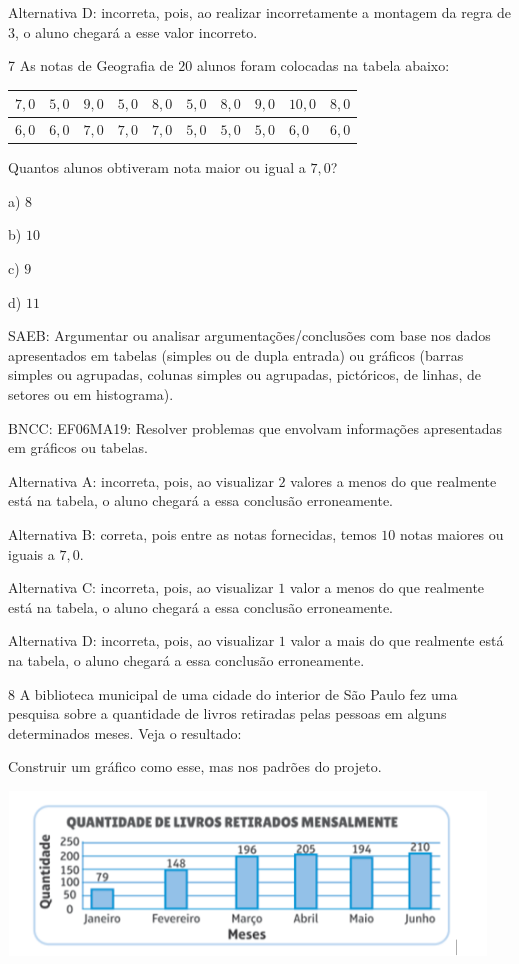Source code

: Alternativa D: incorreta, pois, ao realizar incorretamente a montagem da
regra de $3$, o aluno chegará a esse valor incorreto.

\num{7}  As notas de Geografia de $20$ alunos foram colocadas na tabela abaixo:


\begin{longtable}[]{@{}llllllllll@{}}
\toprule
$7,0$ & $5,0$ & $9,0$ & $5,0$ & $8,0$ & $5,0$ & $8,0$ & $9,0$ & $10,0$ &
$8,0$\tabularnewline
\midrule
\endhead
$6,0$ & $6,0$ & $7,0$ & $7,0$ & $7,0$ & $5,0$ & $5,0$ & $5,0$ & $6,0$ & $6,0$\tabularnewline
\bottomrule
\end{longtable}

Quantos alunos obtiveram nota maior ou igual a $7,0$?

a) $8$

b) $10$

c) $9$

d) $11$

SAEB: Argumentar ou analisar argumentações/conclusões com base nos dados
apresentados em tabelas (simples ou de dupla entrada) ou gráficos
(barras simples ou agrupadas, colunas simples ou agrupadas, pictóricos,
de linhas, de setores ou em histograma).

BNCC: EF06MA19: Resolver problemas que envolvam informações apresentadas
em gráficos ou tabelas.~

Alternativa A: incorreta, pois, ao visualizar $2$ valores a menos do que
realmente está na tabela, o aluno chegará a essa conclusão erroneamente.

Alternativa B: correta, pois entre as notas fornecidas, temos $10$ notas
maiores ou iguais a $7,0$.

Alternativa C: incorreta, pois, ao visualizar $1$ valor a menos do que
realmente está na tabela, o aluno chegará a essa conclusão erroneamente.

Alternativa D: incorreta, pois, ao visualizar $1$ valor a mais do que
realmente está na tabela, o aluno chegará a essa conclusão erroneamente.

\num{8}  A biblioteca municipal de uma cidade do interior de São Paulo fez uma
pesquisa sobre a quantidade de livros retiradas pelas pessoas em alguns
determinados meses. Veja o resultado:

Construir um gráfico como esse, mas nos padrões do projeto.

\includegraphics[width=5in,height=1.71875in]{./imgSAEB_6_MAT/media/image117.png}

*EXERCISE DESCRIPTION*
Show a copy of each line from the data that includes the word "pois".

*WRITTEN ANSWER*
: Alternativa D: incorreta, pois, ao realizar incorretamente a montagem da
Alternativa A: incorreta, pois, ao visualizar $2$ valores a menos do que
Alternativa B: correta, pois entre as notas fornecidas, temos $10$ notas
Alternativa C: incorreta, pois, ao visualizar $1$ valor a menos do que
Alternativa D: incorreta, pois, ao visualizar $1$ valor a mais do que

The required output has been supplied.